Your goal: Reproduce the listing below in full and exactly; no pictures belong in the copy.

Task data section start

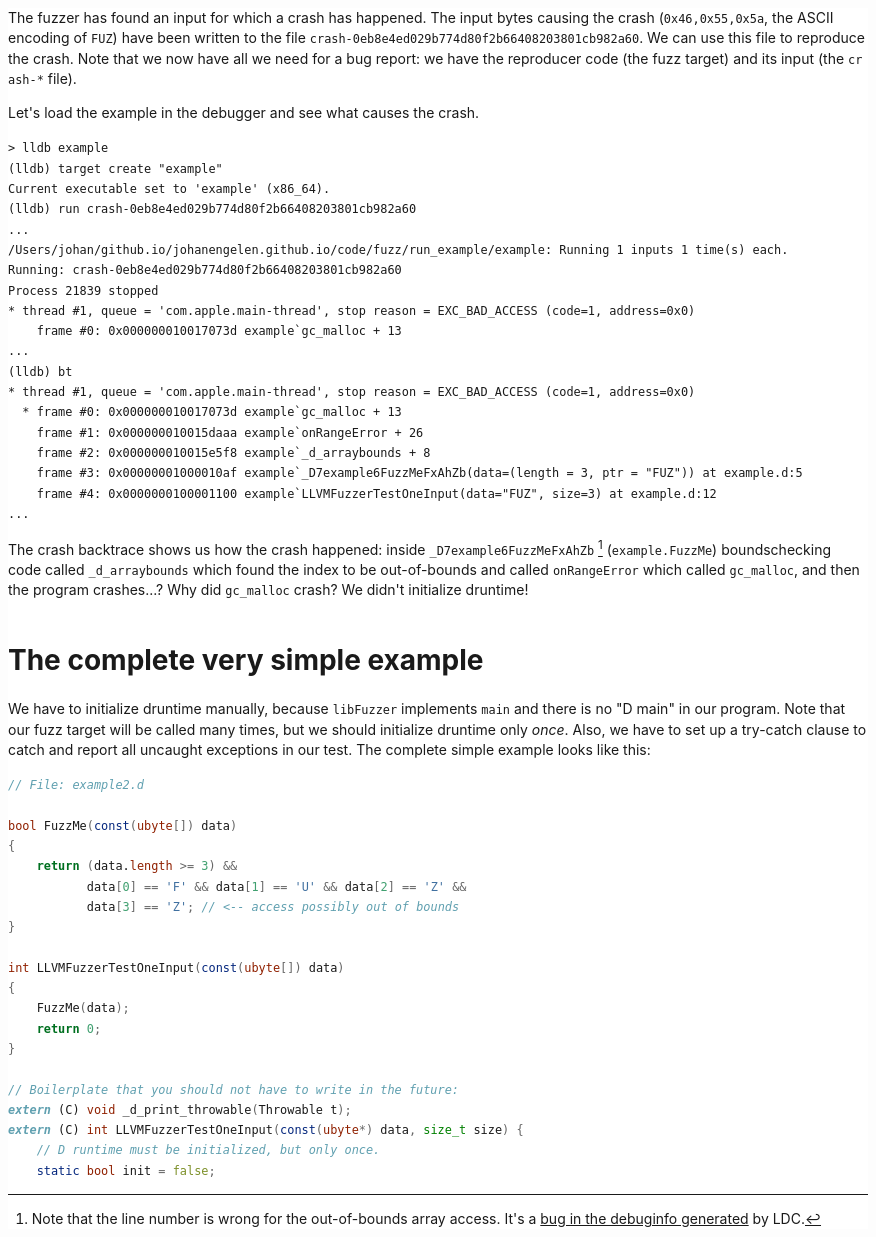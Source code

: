 The fuzzer has found an input for which a crash has happened. The input bytes causing the crash (`0x46,0x55,0x5a`, the ASCII encoding of `FUZ`) have been written to the file `crash-0eb8e4ed029b774d80f2b66408203801cb982a60`. We can use this file to reproduce the crash. Note that we now have all we need for a bug report: we have the reproducer code (the fuzz target) and its input (the `crash-*` file).

 Let's load the example in the debugger and see what causes the crash.

```
> lldb example
(lldb) target create "example"
Current executable set to 'example' (x86_64).
(lldb) run crash-0eb8e4ed029b774d80f2b66408203801cb982a60
...
/Users/johan/github.io/johanengelen.github.io/code/fuzz/run_example/example: Running 1 inputs 1 time(s) each.
Running: crash-0eb8e4ed029b774d80f2b66408203801cb982a60
Process 21839 stopped
* thread #1, queue = 'com.apple.main-thread', stop reason = EXC_BAD_ACCESS (code=1, address=0x0)
    frame #0: 0x000000010017073d example`gc_malloc + 13
...
(lldb) bt
* thread #1, queue = 'com.apple.main-thread', stop reason = EXC_BAD_ACCESS (code=1, address=0x0)
  * frame #0: 0x000000010017073d example`gc_malloc + 13
    frame #1: 0x000000010015daaa example`onRangeError + 26
    frame #2: 0x000000010015e5f8 example`_d_arraybounds + 8
    frame #3: 0x00000001000010af example`_D7example6FuzzMeFxAhZb(data=(length = 3, ptr = "FUZ")) at example.d:5
    frame #4: 0x0000000100001100 example`LLVMFuzzerTestOneInput(data="FUZ", size=3) at example.d:12
...
```

The crash backtrace shows us how the crash happened: inside `_D7example6FuzzMeFxAhZb` [^wrongline] (`example.FuzzMe`) boundschecking code called `_d_arraybounds` which found the index to be out-of-bounds and called `onRangeError` which called `gc_malloc`, and then the program crashes...? Why did `gc_malloc` crash? We didn't initialize druntime!

[^wrongline]: Note that the line number is wrong for the out-of-bounds array access. It's a [bug in the debuginfo generated](https://github.com/ldc-developers/ldc/issues/2090) by LDC.

# The complete very simple example

We have to initialize druntime manually, because `libFuzzer` implements `main` and there is no "D main" in our program. Note that our fuzz target will be called many times, but we should initialize druntime only _once_. Also, we have to set up a try-catch clause to catch and report all uncaught exceptions in our test. The complete simple example looks like this:

```d
// File: example2.d

bool FuzzMe(const(ubyte[]) data)
{
    return (data.length >= 3) &&
           data[0] == 'F' && data[1] == 'U' && data[2] == 'Z' &&
           data[3] == 'Z'; // <-- access possibly out of bounds
}

int LLVMFuzzerTestOneInput(const(ubyte[]) data)
{
    FuzzMe(data);
    return 0;
}

// Boilerplate that you should not have to write in the future:
extern (C) void _d_print_throwable(Throwable t);
extern (C) int LLVMFuzzerTestOneInput(const(ubyte*) data, size_t size) {
    // D runtime must be initialized, but only once.
    static bool init = false;
```

[^nullterm]: The Lexer constructor wants to know the size of the buffer, so I didn't expect that the buffer also needs to be null-terminated. Of course, fuzzing immediately found my wrong API use without null termination :-)
[^templ]: This is different for templated code, which is instantiated and codegenned inside the module where that code is called.
[^blacklist]: The ASan blacklist used:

Task data section end

Output of the exercise:
Source code

: The fuzzer has found an input for which a crash has happened. The input bytes causing the crash (`0x46,0x55,0x5a`, the ASCII encoding of `FUZ`) have been written to the file `crash-0eb8e4ed029b774d80f2b66408203801cb982a60`. We can use this file to reproduce the crash. Note that we now have all we need for a bug report: we have the reproducer code (the fuzz target) and its input (the `crash-*` file).

 Let's load the example in the debugger and see what causes the crash.

```
> lldb example
(lldb) target create "example"
Current executable set to 'example' (x86_64).
(lldb) run crash-0eb8e4ed029b774d80f2b66408203801cb982a60
...
/Users/johan/github.io/johanengelen.github.io/code/fuzz/run_example/example: Running 1 inputs 1 time(s) each.
Running: crash-0eb8e4ed029b774d80f2b66408203801cb982a60
Process 21839 stopped
* thread #1, queue = 'com.apple.main-thread', stop reason = EXC_BAD_ACCESS (code=1, address=0x0)
    frame #0: 0x000000010017073d example`gc_malloc + 13
...
(lldb) bt
* thread #1, queue = 'com.apple.main-thread', stop reason = EXC_BAD_ACCESS (code=1, address=0x0)
  * frame #0: 0x000000010017073d example`gc_malloc + 13
    frame #1: 0x000000010015daaa example`onRangeError + 26
    frame #2: 0x000000010015e5f8 example`_d_arraybounds + 8
    frame #3: 0x00000001000010af example`_D7example6FuzzMeFxAhZb(data=(length = 3, ptr = "FUZ")) at example.d:5
    frame #4: 0x0000000100001100 example`LLVMFuzzerTestOneInput(data="FUZ", size=3) at example.d:12
...
```

The crash backtrace shows us how the crash happened: inside `_D7example6FuzzMeFxAhZb` [^wrongline] (`example.FuzzMe`) boundschecking code called `_d_arraybounds` which found the index to be out-of-bounds and called `onRangeError` which called `gc_malloc`, and then the program crashes...? Why did `gc_malloc` crash? We didn't initialize druntime!

[^wrongline]: Note that the line number is wrong for the out-of-bounds array access. It's a [bug in the debuginfo generated](https://github.com/ldc-developers/ldc/issues/2090) by LDC.

# The complete very simple example

We have to initialize druntime manually, because `libFuzzer` implements `main` and there is no "D main" in our program. Note that our fuzz target will be called many times, but we should initialize druntime only _once_. Also, we have to set up a try-catch clause to catch and report all uncaught exceptions in our test. The complete simple example looks like this:

```d
// File: example2.d

bool FuzzMe(const(ubyte[]) data)
{
    return (data.length >= 3) &&
           data[0] == 'F' && data[1] == 'U' && data[2] == 'Z' &&
           data[3] == 'Z'; // <-- access possibly out of bounds
}

int LLVMFuzzerTestOneInput(const(ubyte[]) data)
{
    FuzzMe(data);
    return 0;
}

// Boilerplate that you should not have to write in the future:
extern (C) void _d_print_throwable(Throwable t);
extern (C) int LLVMFuzzerTestOneInput(const(ubyte*) data, size_t size) {
    // D runtime must be initialized, but only once.
    static bool init = false;
```

[^nullterm]: The Lexer constructor wants to know the size of the buffer, so I didn't expect that the buffer also needs to be null-terminated. Of course, fuzzing immediately found my wrong API use without null termination :-)
[^templ]: This is different for templated code, which is instantiated and codegenned inside the module where that code is called.
[^blacklist]: The ASan blacklist used:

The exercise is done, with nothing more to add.